Physicians face similar challenges when it comes to the bureaucracy in the world of medicine, but with the added challenge of working on the unpredictable biology of human beings rather than a bunch of transistors that are predictable in their behavior.

And imagine if the system was setup in the way you suggest, which doctor in their right mind would take on patients where the treatments aren't as clear cut? Who wants to work for months or years with no guarantee of pay?

Honestly, comparing the two fields is pointless. I do not envy physicians. They are working within a broken system and most are doing the best they can. Blaming them will get us nowhere.

Good points. I certainly agree that there's no good comparison between the two professions as it relates to compensation systems.
This generalises to an interesting question: What is the true utility value of any service?

Is it:

- Increased capabilities gained?

- Risks avoided?

- Alternative opportunities enabled (I babysit your kids, you get a night on the town)?

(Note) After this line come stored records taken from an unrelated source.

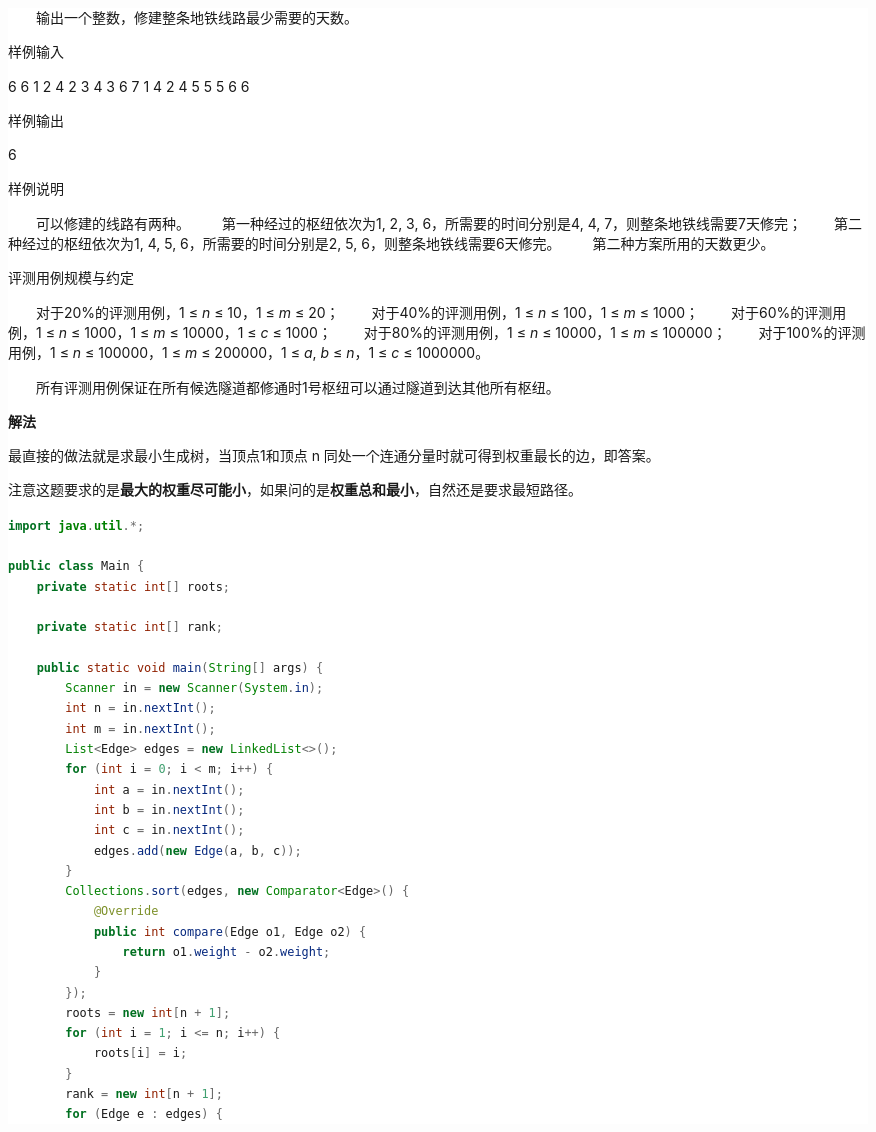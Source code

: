 　　输出一个整数，修建整条地铁线路最少需要的天数。

样例输入

6 6
1 2 4
2 3 4
3 6 7
1 4 2
4 5 5
5 6 6

样例输出

6

样例说明

　　可以修建的线路有两种。
　　第一种经过的枢纽依次为1, 2, 3, 6，所需要的时间分别是4, 4, 7，则整条地铁线需要7天修完；
　　第二种经过的枢纽依次为1, 4, 5, 6，所需要的时间分别是2, 5, 6，则整条地铁线需要6天修完。
　　第二种方案所用的天数更少。

评测用例规模与约定

　　对于20%的评测用例，1 ≤ *n* ≤ 10，1 ≤ *m* ≤ 20；
　　对于40%的评测用例，1 ≤ *n* ≤ 100，1 ≤ *m* ≤ 1000；
　　对于60%的评测用例，1 ≤ *n* ≤ 1000，1 ≤ *m* ≤ 10000，1 ≤ *c* ≤ 1000；
　　对于80%的评测用例，1 ≤ *n* ≤ 10000，1 ≤ *m* ≤ 100000；
　　对于100%的评测用例，1 ≤ *n* ≤ 100000，1 ≤ *m* ≤ 200000，1 ≤ *a*, *b* ≤ *n*，1 ≤ *c* ≤ 1000000。

　　所有评测用例保证在所有候选隧道都修通时1号枢纽可以通过隧道到达其他所有枢纽。

**解法**

最直接的做法就是求最小生成树，当顶点1和顶点 n 同处一个连通分量时就可得到权重最长的边，即答案。

注意这题要求的是**最大的权重尽可能小**，如果问的是**权重总和最小**，自然还是要求最短路径。

```java
import java.util.*;

public class Main {
    private static int[] roots;

    private static int[] rank;

    public static void main(String[] args) {
        Scanner in = new Scanner(System.in);
        int n = in.nextInt();
        int m = in.nextInt();
        List<Edge> edges = new LinkedList<>();
        for (int i = 0; i < m; i++) {
            int a = in.nextInt();
            int b = in.nextInt();
            int c = in.nextInt();
            edges.add(new Edge(a, b, c));
        }
        Collections.sort(edges, new Comparator<Edge>() {
            @Override
            public int compare(Edge o1, Edge o2) {
                return o1.weight - o2.weight;
            }
        });
        roots = new int[n + 1];
        for (int i = 1; i <= n; i++) {
            roots[i] = i;
        }
        rank = new int[n + 1];
        for (Edge e : edges) {
```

- Enablement of specialisation, expertise, and concentrated and efficient use of capital?

- Other?

Probably some combination of these.

That's a good idea, as long as software companies also pay for bugs introduced.
This sounds like a recipe for 90% of the money to be wasted debating the line between bug and missed requirement.
Medicaid and medicare are switching to a value based program, where hospitals and providers are paid more for better outcomes instead of the previous pay for service model where they are effectively incentivized to over treat, and not fix the root cause.
However this would lead to over treatment, which also isn't good.
What is worse?

Also, insurance companies are an opposing force here.

Heh interesting, an incentive structure that has insurance companies going to bat for the little guys for the little ones.
Then you can expect doctors to be strict about which cases they will handle.
do you get a refund if you die?
Yes. The check will be in the mail upon receipt of a death certificate. But the form is at the confusion level of a stripper with a W4. Also for some reason we are going to have the postal service manage the reimbursement.
How do you apply that when so many conditions are managed, not cured?
Consider the proposal a starting point.

Managing conditions is clearly a useful outcome.

Avoiding conditions is even better.

Payment based on some quality outcome measure -- QALY, or quality-adjusted life-years is one such standard.

https://en.wikipedia.org/wiki/Quality-adjusted_life_year

The Chinese healthcare model -- you pay the doctor when you're well -- is an alternative approach. (The doctor is obliged to try to get you well again.)

Congratulations, you've ensured surgeons don't undertake complex surgeries, oncologists pick and choose the less critical cases, and no one staffs hospices any more.
I agree. I think it kind of happens now when surgeons are ranked on their success rates. They start refusing complex surgeries that might impact their ranking.
There's a reason malpractice insurance exists.
So I guess only people with easy to diagnose diseases will be treated. People with diseases like cancer, etc. will simply be rejected outright.
This is a hilarious free market solution when compared to universal healthcare.
A number of states allow nurse practitioners, or physicians assistants to do many of the things that only doctors can do in most states, practice independently, admit patients, prescribe medication. But they do not need to go through the match process and residency, so there is not the same kind of monopoly
Nurses and PAs are similarly limited by available slots in their respective educational programs. Our local community college has a 4-5 year wait list for their RN program, as an example.
It is really not comparable though. Doctors are limited by residency and the match in addition to medical school.
They are comparable, though.

In both cases, there's a limited number of slots available for what's fundamentally a required educational program, and increasing that number of slots is difficult on a structural and staffing level.

There is no set limit like with the match or residencies. New schools can open up, existing schools can increase class size or run additional classes to match demand, and they have the incentives to do so.